Work to be completed:
Retype every record exactly as it appears.

Dataset records:

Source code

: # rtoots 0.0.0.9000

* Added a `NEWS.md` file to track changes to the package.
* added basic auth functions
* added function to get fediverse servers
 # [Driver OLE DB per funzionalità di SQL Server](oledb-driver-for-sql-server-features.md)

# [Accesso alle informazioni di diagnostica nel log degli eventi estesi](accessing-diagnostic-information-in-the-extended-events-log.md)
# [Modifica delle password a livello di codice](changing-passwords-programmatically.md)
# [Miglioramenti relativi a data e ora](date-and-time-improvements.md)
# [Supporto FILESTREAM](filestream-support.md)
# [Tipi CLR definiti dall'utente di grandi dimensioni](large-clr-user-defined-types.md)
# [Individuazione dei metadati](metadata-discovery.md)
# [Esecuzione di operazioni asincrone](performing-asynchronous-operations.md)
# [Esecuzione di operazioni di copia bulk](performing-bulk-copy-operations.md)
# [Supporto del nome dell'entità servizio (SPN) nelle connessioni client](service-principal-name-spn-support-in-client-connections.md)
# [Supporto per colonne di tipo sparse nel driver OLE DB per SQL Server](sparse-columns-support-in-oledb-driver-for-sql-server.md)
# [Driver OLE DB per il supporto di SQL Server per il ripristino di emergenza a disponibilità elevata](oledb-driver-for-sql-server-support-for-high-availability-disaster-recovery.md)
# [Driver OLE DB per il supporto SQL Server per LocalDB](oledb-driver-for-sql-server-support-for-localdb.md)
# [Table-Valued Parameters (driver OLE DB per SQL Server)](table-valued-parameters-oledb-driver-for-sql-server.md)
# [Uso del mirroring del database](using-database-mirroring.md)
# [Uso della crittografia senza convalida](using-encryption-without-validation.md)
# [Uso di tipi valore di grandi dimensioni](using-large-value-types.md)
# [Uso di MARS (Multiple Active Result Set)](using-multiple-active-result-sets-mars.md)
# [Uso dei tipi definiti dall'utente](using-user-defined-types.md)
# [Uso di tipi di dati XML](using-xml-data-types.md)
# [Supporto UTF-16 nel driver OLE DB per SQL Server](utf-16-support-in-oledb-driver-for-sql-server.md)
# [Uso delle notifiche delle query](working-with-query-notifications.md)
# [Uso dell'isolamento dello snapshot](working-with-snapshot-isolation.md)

Answer to the exercise:
Source code

: # rtoots 0.0.0.9000

* Added a `NEWS.md` file to track changes to the package.
* added basic auth functions
* added function to get fediverse servers
 # [Driver OLE DB per funzionalità di SQL Server](oledb-driver-for-sql-server-features.md)

# [Accesso alle informazioni di diagnostica nel log degli eventi estesi](accessing-diagnostic-information-in-the-extended-events-log.md)
# [Modifica delle password a livello di codice](changing-passwords-programmatically.md)
# [Miglioramenti relativi a data e ora](date-and-time-improvements.md)
# [Supporto FILESTREAM](filestream-support.md)
# [Tipi CLR definiti dall'utente di grandi dimensioni](large-clr-user-defined-types.md)
# [Individuazione dei metadati](metadata-discovery.md)
# [Esecuzione di operazioni asincrone](performing-asynchronous-operations.md)
# [Esecuzione di operazioni di copia bulk](performing-bulk-copy-operations.md)
# [Supporto del nome dell'entità servizio (SPN) nelle connessioni client](service-principal-name-spn-support-in-client-connections.md)
# [Supporto per colonne di tipo sparse nel driver OLE DB per SQL Server](sparse-columns-support-in-oledb-driver-for-sql-server.md)
# [Driver OLE DB per il supporto di SQL Server per il ripristino di emergenza a disponibilità elevata](oledb-driver-for-sql-server-support-for-high-availability-disaster-recovery.md)
# [Driver OLE DB per il supporto SQL Server per LocalDB](oledb-driver-for-sql-server-support-for-localdb.md)
# [Table-Valued Parameters (driver OLE DB per SQL Server)](table-valued-parameters-oledb-driver-for-sql-server.md)
# [Uso del mirroring del database](using-database-mirroring.md)
# [Uso della crittografia senza convalida](using-encryption-without-validation.md)
# [Uso di tipi valore di grandi dimensioni](using-large-value-types.md)
# [Uso di MARS (Multiple Active Result Set)](using-multiple-active-result-sets-mars.md)
# [Uso dei tipi definiti dall'utente](using-user-defined-types.md)
# [Uso di tipi di dati XML](using-xml-data-types.md)
# [Supporto UTF-16 nel driver OLE DB per SQL Server](utf-16-support-in-oledb-driver-for-sql-server.md)
# [Uso delle notifiche delle query](working-with-query-notifications.md)
# [Uso dell'isolamento dello snapshot](working-with-snapshot-isolation.md)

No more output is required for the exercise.